#### [What the task asks]
List each line of the data that holds the string "database", please.

#### [Available records]
--------
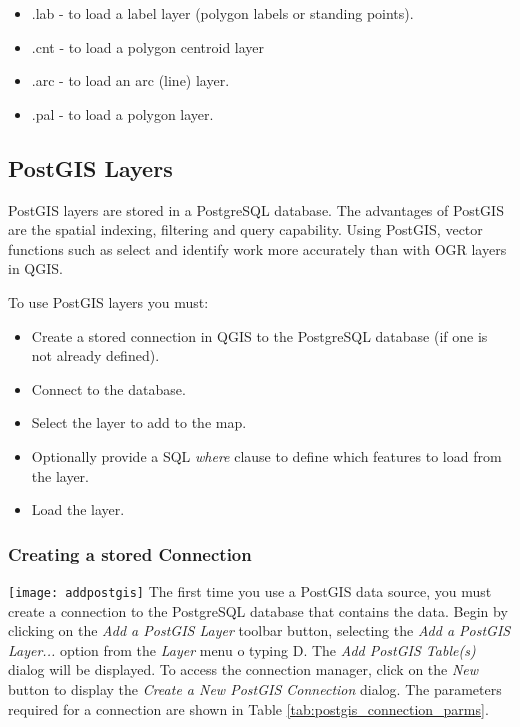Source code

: \begin{itemize}
\item .lab - to load a label layer (polygon labels or standing points).
\item .cnt - to load a polygon centroid layer 
\item .arc - to load an arc (line) layer.
\item .pal - to load a polygon layer.
\end{itemize}

\subsection{PostGIS Layers}
\label{label_postgis} 

PostGIS layers are stored in a PostgreSQL database. The advantages of PostGIS
are the spatial indexing, filtering and query capability. Using PostGIS,
vector functions such as select and identify work more accurately than with
OGR layers in QGIS.

To use PostGIS layers you must:

\begin{itemize}
\item Create a stored connection in QGIS to the PostgreSQL database (if one is
not already defined).
\item Connect to the database.
\item Select the layer to add to the map.
\item Optionally provide a SQL \textit{where} clause to define which features
to load from the layer.
\item Load the layer.
\end{itemize}

\subsubsection{Creating a stored
Connection}\label{sec:postgis_stored}

\texttt{[image: addpostgis]} The first time
you use a PostGIS data source, you must create a connection to the PostgreSQL
database that contains the data. Begin by clicking on the \textit{Add a
PostGIS Layer} toolbar button, selecting the \textit{Add a
PostGIS Layer...} option from the \textit{Layer} menu o typing D. The \textsl{Add PostGIS Table(s)} dialog will
be displayed. To access the connection manager, click on the \textsl{New} button to display the \textsl{Create a New
PostGIS Connection} dialog. The parameters required for a connection are shown
in Table \ref{tab:postgis_connection_parms}.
--------
#### [Task response]
PostGIS layers are stored in a PostgreSQL database. The advantages of PostGIS
\item Create a stored connection in QGIS to the PostgreSQL database (if one is
\item Connect to the database.
database that contains the data. Begin by clicking on the \textit{Add a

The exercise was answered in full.